📝 SummarXiv

Abstract

Decentralized optimization methods with local updates have recently gained attention for their provable ability to communication acceleration. In these methods, nodes perform several iterations of local computations between the communication rounds. Nevertheless, this capability is effective only when the network is sufficiently well-connected and the loss function is smooth. In this paper, we propose a communication-efficient method MG-Skip with probabilistic local updates and multi-gossip communications for decentralized composite (smooth + nonsmooth) optimization, whose stepsize is independent of the number of local updates and the network topology.
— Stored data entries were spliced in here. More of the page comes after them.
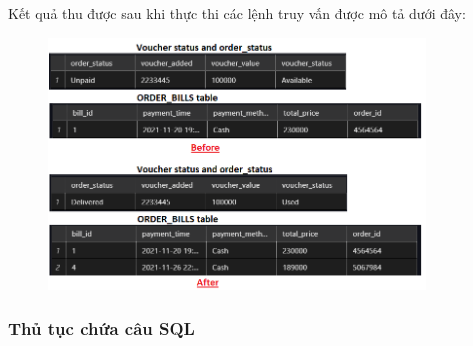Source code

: \documentclass[13pt,a4paper]{article}
\begin{document}
	Kết quả thu được sau khi thực thi các lệnh truy vấn được mô tả dưới đây:
	\begin{figure}[h!]
		\begin{center}
			\includegraphics[width=10cm]{vitran/trigger_od.png}
		\end{center}
	\end{figure}
	\newpage
	\subsubsection{Thủ tục chứa câu SQL}
\end{document}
For any undirected and connected networks, MG-Skip allows for the multi-gossip communications to be skipped in most iterations in the strongly convex setting, while its computation complexity is $\mathcal{O}\left(\kappa \log \frac{1}{\epsilon}\right)$ and communication complexity is only $\mathcal{O}\left(\sqrt{\frac{\kappa}{(1-\rho)}} \log \frac{1}{\epsilon}\right)$, where $\kappa$ is the condition number of the loss function, $\rho$ reflects the connectivity of the network topology, and $\epsilon$ is the target accuracy. The theoretical results indicate that MG-Skip achieves provable communication acceleration, thereby validating the advantages of local updates in the nonsmooth setting.